In the data, find the word "tabular" and copy out every line that has it.

*** ENTRIES PROVIDED ***

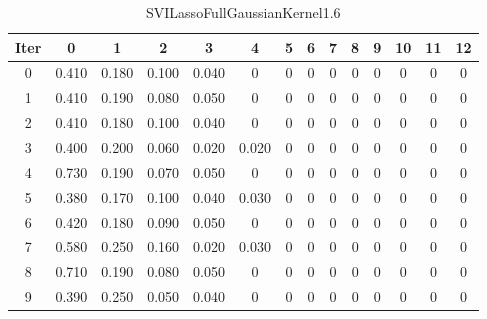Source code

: \begin{table}
	\begin{center}
		\begin{tabular}{|c|c|c|c|c|c|c|c|c|c|c|c|c|c|}
			\hline
			Iter & 0 & 1 & 2 & 3 & 4 & 5 & 6 & 7 & 8 & 9 & 10 & 11 & 12 \\
			\hline
			0 & 0.410 & 0.180 & 0.100 & 0.040 & 0 & 0 & 0 & 0 & 0 & 0 & 0 & 0 & 0 \\
			\hline
			1 & 0.410 & 0.190 & 0.080 & 0.050 & 0 & 0 & 0 & 0 & 0 & 0 & 0 & 0 & 0 \\
			\hline
			2 & 0.410 & 0.180 & 0.100 & 0.040 & 0 & 0 & 0 & 0 & 0 & 0 & 0 & 0 & 0 \\
			\hline
			3 & 0.400 & 0.200 & 0.060 & 0.020 & 0.020 & 0 & 0 & 0 & 0 & 0 & 0 & 0 & 0 \\
			\hline
			4 & 0.730 & 0.190 & 0.070 & 0.050 & 0 & 0 & 0 & 0 & 0 & 0 & 0 & 0 & 0 \\
			\hline
			5 & 0.380 & 0.170 & 0.100 & 0.040 & 0.030 & 0 & 0 & 0 & 0 & 0 & 0 & 0 & 0 \\
			\hline
			6 & 0.420 & 0.180 & 0.090 & 0.050 & 0 & 0 & 0 & 0 & 0 & 0 & 0 & 0 & 0 \\
			\hline
			7 & 0.580 & 0.250 & 0.160 & 0.020 & 0.030 & 0 & 0 & 0 & 0 & 0 & 0 & 0 & 0 \\
			\hline
			8 & 0.710 & 0.190 & 0.080 & 0.050 & 0 & 0 & 0 & 0 & 0 & 0 & 0 & 0 & 0 \\
			\hline
			9 & 0.390 & 0.250 & 0.050 & 0.040 & 0 & 0 & 0 & 0 & 0 & 0 & 0 & 0 & 0 \\
			\hline
		\end{tabular}
	\end{center}
	\caption{SVILassoFullGaussianKernel1.6}
\end{table}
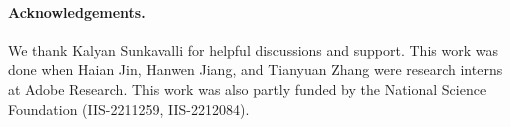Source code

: \documentclass{article} %
\begin{document}
\paragraph{Acknowledgements.} We thank Kalyan Sunkavalli for helpful discussions and support. This work was done when Haian Jin, Hanwen Jiang, and Tianyuan Zhang were research interns at Adobe Research.  This work was also partly funded by the National Science Foundation (IIS-2211259, IIS-2212084).



\clearpage
\appendix


\end{document}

*** End of ENTRIES PROVIDED ***

• [REPLY TO THE TASK]:
		\begin{tabular}{|c|c|c|c|c|c|c|c|c|c|c|c|c|c|}
		\end{tabular}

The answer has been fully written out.